Le doute y trouve une place nouvelle. Même si un truc nous fait profondément chier, on sait qu’on trouvera peut-être une pépite juste après. Le Doute Positif. Mary Ocher. Artiste russe et allemande, proche de King Khan l’uluberlu que je finis vraiment par adorer, fait de la musique new age politique qui n’est pas sans rappeler Laurie Anderson. Je m’assieds dans cette salle où un temps on arrachait des animaux à la vie. Je suis plongé dans le doute alors je plonge mon ennui dans ma limo et en même temps, des extraits de lumière me submergent ci et là. Le temps n’a plus de raison d’être. Je perds peu à peu l’envie de regarder sur le programme des noms à 90% inconnus, et je me projette. L’Allemagne à deux pas, je découvre Anthony Moore & The Missing Present Band, groupe qui travaille le Temps depuis quatre décennies. Tout en symbolique, mon cul sur ma chaise, je me soustrais à ma propre existence pour simplement prendre mon pied. A moins que je confonde avec The Jon Gibson Group, des américains jouant du rock expérimental le lendemain. Je m’y suis perdu, je vous avais prévenu. Tard dans la nuit, je retrouve mon hôtel sans trop de mal. Après avoir marché, entendu des filles pleurer dans la nuit. Je me mets à rêver.
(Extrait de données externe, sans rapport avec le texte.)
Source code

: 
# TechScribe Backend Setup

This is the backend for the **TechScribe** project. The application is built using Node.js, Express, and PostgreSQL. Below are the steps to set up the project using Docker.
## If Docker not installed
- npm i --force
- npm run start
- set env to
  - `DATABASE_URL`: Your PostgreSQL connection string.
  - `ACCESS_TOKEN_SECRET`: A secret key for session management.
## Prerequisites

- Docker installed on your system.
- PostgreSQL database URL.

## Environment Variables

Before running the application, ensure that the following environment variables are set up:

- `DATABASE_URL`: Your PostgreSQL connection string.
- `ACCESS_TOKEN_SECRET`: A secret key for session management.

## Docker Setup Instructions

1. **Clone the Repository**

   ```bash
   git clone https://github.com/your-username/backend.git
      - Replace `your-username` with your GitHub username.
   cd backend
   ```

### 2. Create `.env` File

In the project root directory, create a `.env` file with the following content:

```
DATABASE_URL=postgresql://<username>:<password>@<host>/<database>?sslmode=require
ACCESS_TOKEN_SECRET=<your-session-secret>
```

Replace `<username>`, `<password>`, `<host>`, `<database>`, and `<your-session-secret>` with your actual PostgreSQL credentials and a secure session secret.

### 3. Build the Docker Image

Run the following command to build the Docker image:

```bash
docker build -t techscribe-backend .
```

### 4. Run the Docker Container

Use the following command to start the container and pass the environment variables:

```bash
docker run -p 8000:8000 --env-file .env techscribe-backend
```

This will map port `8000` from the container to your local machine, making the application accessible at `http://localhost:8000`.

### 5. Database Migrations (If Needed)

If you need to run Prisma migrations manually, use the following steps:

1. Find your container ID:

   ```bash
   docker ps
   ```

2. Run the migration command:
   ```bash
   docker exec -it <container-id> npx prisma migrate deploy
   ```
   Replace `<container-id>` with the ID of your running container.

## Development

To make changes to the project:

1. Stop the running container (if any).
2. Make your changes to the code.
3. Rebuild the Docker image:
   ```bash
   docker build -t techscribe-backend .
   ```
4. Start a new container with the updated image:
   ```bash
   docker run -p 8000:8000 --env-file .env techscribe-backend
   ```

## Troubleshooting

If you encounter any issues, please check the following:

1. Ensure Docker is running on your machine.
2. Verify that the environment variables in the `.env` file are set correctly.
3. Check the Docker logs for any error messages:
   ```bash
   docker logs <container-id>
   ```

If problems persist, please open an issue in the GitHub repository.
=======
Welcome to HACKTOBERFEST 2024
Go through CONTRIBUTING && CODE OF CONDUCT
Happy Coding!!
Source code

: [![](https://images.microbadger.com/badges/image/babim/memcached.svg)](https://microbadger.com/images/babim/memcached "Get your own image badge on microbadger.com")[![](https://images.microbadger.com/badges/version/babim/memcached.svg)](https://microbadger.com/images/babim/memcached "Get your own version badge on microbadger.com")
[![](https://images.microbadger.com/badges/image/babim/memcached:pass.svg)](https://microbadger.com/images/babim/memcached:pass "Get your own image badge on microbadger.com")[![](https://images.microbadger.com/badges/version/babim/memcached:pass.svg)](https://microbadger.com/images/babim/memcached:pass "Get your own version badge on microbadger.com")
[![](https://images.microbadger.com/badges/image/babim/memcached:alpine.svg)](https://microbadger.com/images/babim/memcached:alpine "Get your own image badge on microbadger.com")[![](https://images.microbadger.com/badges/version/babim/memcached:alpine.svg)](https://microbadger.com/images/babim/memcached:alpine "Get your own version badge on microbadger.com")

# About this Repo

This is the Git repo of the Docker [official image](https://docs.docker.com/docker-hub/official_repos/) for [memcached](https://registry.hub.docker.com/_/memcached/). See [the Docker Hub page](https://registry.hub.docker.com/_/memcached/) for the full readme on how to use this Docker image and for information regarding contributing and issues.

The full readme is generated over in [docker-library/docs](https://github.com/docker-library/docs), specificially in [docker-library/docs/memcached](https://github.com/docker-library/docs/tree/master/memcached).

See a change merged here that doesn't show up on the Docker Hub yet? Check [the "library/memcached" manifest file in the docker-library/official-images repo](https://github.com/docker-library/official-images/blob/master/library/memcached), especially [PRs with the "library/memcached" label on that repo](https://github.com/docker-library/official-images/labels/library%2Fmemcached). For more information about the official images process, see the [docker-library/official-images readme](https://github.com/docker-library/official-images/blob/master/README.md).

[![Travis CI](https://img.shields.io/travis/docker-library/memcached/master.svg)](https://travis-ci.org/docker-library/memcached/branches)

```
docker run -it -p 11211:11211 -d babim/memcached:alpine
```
Le festival ne ferme jamais ses portes du vendredi vers 17h au lundi vers 7 ou 8h. Ca inspire la tendresse. Dublab la radio Future Roots de Cologne retransmet en direct pendant plus de 40 heures et occupe une salle dans une espèce de grenier. C’est minuscule, et une ribambelle de djs, de mecs faisant des lives trop zarbi, trop relous et trop cool vont y défiler. Je ne parlerai, ça va de soi, que de ceux qui ont joué quand j’étais là et/ou à fortiori de ceux qui ont animé quelque chose en moi*. Pourvu que je me souvienne un peu de leurs noms, puisque c’était parfois dur de savoir. Certains comme Nosedrip, dont je ne connais pas le visage, ayant annulé et personne ne nous le dit, mais comme c’est deux personnnes qui mixent à la place, c’est bon j’ai compris. Bien qu’encore une fois je me demande si le temps fonctionne ou si Meakusma a juste tout déréglé. Matt Werth et tous ses délires psychédéliques. Ouais appelons cela un rayon de soleil. On se crée un petit espace de danse parmi les corps alanguis sur le live cannibale de Georgia, quelques moments pulpés d’exotisme bienvenu. Le set très tendre et bien senti de Laura Not, rare française dans les parages, faites de la place que je m’allonge. Coup de cœur pour le live ultra court mais ultra bien de Weird Dust, un bruxellois en lévitation, parfait pour cette ambiance d’opiacé… A la fin, du festival le lundi matin, je danse en quittant péniblement les lieux et cette fille des yeux. Le set final par les boss de Dublab Köln est top, dansant savoureux, sale.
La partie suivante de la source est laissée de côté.